22-letnia córka wiceministra energii wskazała, że "mieszka sama w mieszkaniu stanowiącym jej własność" oraz "jest studentką rzetelnie wywiązującą się ze swoich obowiązków". Młoda kobieta wyceniła koszty utrzymania na 5 tysięcy złotych. Córka Tobiszowskiego wyliczyła, że m.in. na ubrania wydaje miesięcznie 300 złotych, na kosmetyki 150 złotych, na fryzjera 50 złotych a na dojazdy samochodem na uczelnię 500 złotych.
– To było jak grom z jasnego nieba. Najbardziej zabolała ta szokująca forma. Przecież nigdy nie żałowałem Monice pieniędzy. Nie będę żałował i teraz – powiedział wówczas Tobiszowski w rozmowie z "Super Expressem".
Ostatecznie sąd w Rudzie Śląskiej przyznał córce wiceministra energii Grzegorza Tobiszowskiego alimenty w wysokości 2,5 tys. złotych. Wiceminister nie pojawił się w sądzie, ponieważ zatrzymały go obowiązki służbowe. Sąd odczytał jednak jego pismo, z którego wynikało, że uznaje powództwo i jest mu "smutno, że sprawa trafiła do sądu".
22-latka zareagowała jednak na wywiad Tobiszowskiego w "SE". Córka wiceministra stwierdziła, że słowa jej ojca nie są prawdą. Jak napisała w mediach społecznościowych, musiała się wyprowadzić z domu właśnie przez ojca, a o pieniądze upomina się od dwóch lat, bo wcześniej zarówno ona, jak i jej matka "radziły sobie same".

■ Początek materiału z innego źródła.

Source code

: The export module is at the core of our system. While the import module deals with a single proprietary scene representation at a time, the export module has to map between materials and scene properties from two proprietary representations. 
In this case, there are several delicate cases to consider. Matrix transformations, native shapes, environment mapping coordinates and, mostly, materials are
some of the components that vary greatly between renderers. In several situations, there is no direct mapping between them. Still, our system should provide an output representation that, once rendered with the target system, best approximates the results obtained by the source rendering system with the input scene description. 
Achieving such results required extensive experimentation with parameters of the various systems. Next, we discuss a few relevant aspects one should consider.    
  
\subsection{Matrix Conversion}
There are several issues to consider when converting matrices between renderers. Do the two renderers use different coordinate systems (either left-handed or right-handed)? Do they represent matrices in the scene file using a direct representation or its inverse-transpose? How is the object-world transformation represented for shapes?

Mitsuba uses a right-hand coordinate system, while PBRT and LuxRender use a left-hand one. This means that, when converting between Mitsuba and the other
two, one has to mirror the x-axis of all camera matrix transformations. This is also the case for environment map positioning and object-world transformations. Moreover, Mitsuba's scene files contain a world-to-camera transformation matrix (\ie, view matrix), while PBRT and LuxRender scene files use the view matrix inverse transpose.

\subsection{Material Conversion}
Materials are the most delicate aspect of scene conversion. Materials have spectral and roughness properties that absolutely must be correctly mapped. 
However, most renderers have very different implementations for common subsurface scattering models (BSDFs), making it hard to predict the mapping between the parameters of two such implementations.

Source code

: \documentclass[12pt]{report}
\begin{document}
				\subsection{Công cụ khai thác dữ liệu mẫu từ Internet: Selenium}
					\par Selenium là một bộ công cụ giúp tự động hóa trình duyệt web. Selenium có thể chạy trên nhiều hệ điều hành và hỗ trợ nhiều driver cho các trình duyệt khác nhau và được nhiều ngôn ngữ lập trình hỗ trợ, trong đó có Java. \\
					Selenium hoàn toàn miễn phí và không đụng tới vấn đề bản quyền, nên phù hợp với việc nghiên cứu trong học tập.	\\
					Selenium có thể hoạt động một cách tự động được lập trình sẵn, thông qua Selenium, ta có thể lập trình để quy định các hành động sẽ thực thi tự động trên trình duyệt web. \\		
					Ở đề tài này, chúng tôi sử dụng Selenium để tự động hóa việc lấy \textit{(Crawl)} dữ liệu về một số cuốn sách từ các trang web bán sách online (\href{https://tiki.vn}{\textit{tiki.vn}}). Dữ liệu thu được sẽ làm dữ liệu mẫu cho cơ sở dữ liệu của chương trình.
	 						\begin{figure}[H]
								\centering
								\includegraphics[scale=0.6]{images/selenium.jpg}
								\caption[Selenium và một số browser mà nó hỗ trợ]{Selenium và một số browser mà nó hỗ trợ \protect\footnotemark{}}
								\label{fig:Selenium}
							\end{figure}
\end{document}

"Nigdy - przenigdy nie spodziewałabym się, że ojciec, przez którego musiałam się wyprowadzić z domu (tak samo jak moja mama), bo nie dało się już wytrzymać, zrobi coś takiego. Obraz kupowany w telewizji i w gazecie pod szyldem wartości i zasad moralnych to tylko fikcja. (...) Niektórzy mają dwa oblicza. Ja dopiero teraz mam dom, odkąd nie mieszkam z ojcem" – napisała córka Tobiszowskiego.
Z przedstawionych przez studentkę (w publicznym wpisie w mediach społecznościowych) wyliczeń wynika, że otrzymała od ojca w 2017 roku w sumie 4,2 tys. złotych (350 na miesiąc), w 2018 roku w sumie 10,9 tys. złotych (czyli 900 miesięcznie). Natomiast w tym roku w sumie 3 tys. - w styczniu 800, w lutym 200, a w marcu 2 tys. złotych.